The electric compressor 1 of the embodiment is used, for example, in a refrigerant circuit of an air-conditioning device for an electric vehicle, and sucks and compresses refrigerant as working fluid for the air-conditioning device, and discharges the refrigerant into a discharge pipe. The electric compressor 1 is what is called a horizontal inverter-integrated scroll electric compressor including a motor 2 (three-phase electric motor), an inverter 3 for operating the motor 2, and a scroll compression mechanism 4 as a compression mechanism driven by the motor 2.

The electric compressor 1 of the embodiment includes a stator housing 7 accommodating the motor 2 and a center casing 6 therein, an inverter case 8 attached to a one-end-side end wall 7A (partition wall in the present invention) of the stator housing 7 and accommodating the inverter 3 therein, and a rear casing 9 attached to the other end side of the stator housing 7.

The stator housing 7, the inverter case 8, and the rear casing 9 are all made of metal (aluminum in the embodiment), and are integrally joined together to form a housing 11 of the electric compressor 1 of the embodiment.

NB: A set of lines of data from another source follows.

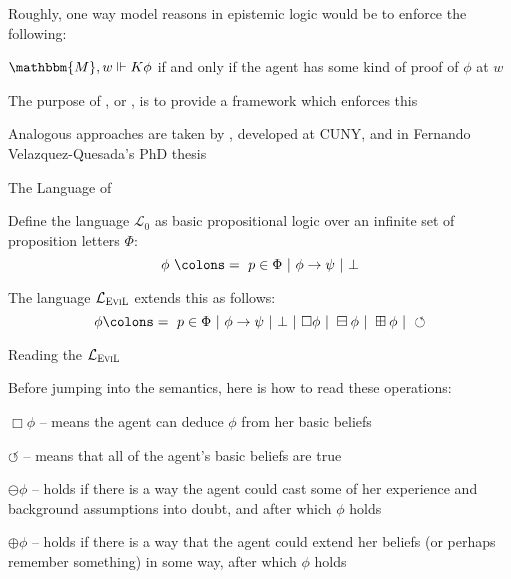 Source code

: \begin{itemizedot}
  \item Roughly, one way model reasons in epistemic logic would be to enforce
  the following:
  
  \begin{center}
    $\mathbbm{M}, w \Vdash K \phi$ if and only if the agent has some kind of
    proof of $\phi$ at $w$
  \end{center}
  
  \item The purpose of , or , is
  to provide a framework which enforces this
  
  \item Analogous approaches are taken by ,
  developed at CUNY, and in Fernando Velazquez-Quesada's PhD thesis
\end{itemizedot}
The Language of 
\begin{itemizedot}
  \item Define the language $\mathcal{L}_0$ as basic propositional logic over
  an infinite set of proposition letters $\Phi$:
  \[ \phi \text{ } \colons = \text{ } p \in \Phi \text{ } | \text{ } \phi
     \rightarrow \psi \text{ } | \text{ } \bot \]
  \item The language $\mathcal{L}_{\text{\textsc{EviL}}}$ extends this as
  follows:
  \[ \phi \colons = \text{ } p \in \Phi \text{ } | \text{ } \phi \rightarrow
     \psi \text{ } | \text{ } \bot \text{ } | \text{ } \Box  \phi \text{ } |
     \text{ } \boxminus \phi \text{ } | \text{ } \boxplus \phi \text{ } |
     \text{ } \circlearrowleft \]
\end{itemizedot}
Reading the $\mathcal{L}_{\text{\textsc{EviL}}}$
\begin{itemizedot}
  \item Before jumping into the semantics, here is how to read these
  operations:
  \begin{itemizeminus}
    \item[$\Box  \phi$ -- ] means the agent can deduce $\phi$ from her basic beliefs
    
    \item[$\circlearrowleft$ -- ] means that all of the agent's basic beliefs are
    true
    
    \item[$\ominus \phi$ -- ] holds if there is a way the agent could cast some of
    her experience and background assumptions into doubt, and after which
    $\phi$ holds
    
    \item[$\oplus \phi$ -- ] holds if there is a way that the agent could extend her
    beliefs (or perhaps remember something) in some way, after which $\phi$
    holds
  \end{itemizeminus}
\end{itemizedot}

A motor chamber 12 accommodating the motor 2 is formed in the stator housing 7, and one end face of the motor chamber 12 is basically closed with the end wall 7A of the stator housing 7. The end wall 7A serves as the partition wall defining the motor chamber 12 and an inverter accommodation portion 13 to be described later. The other end face of the motor chamber 12 is opened, and the center casing 6 is accommodated in the opening after the motor 2 has been accommodated. Moreover, a secondary bearing 16 for rotatably supporting one end portion of a drive shaft 14 of the motor 2 is attached on the inner face (motor chamber 12 side) of the end wall 7A.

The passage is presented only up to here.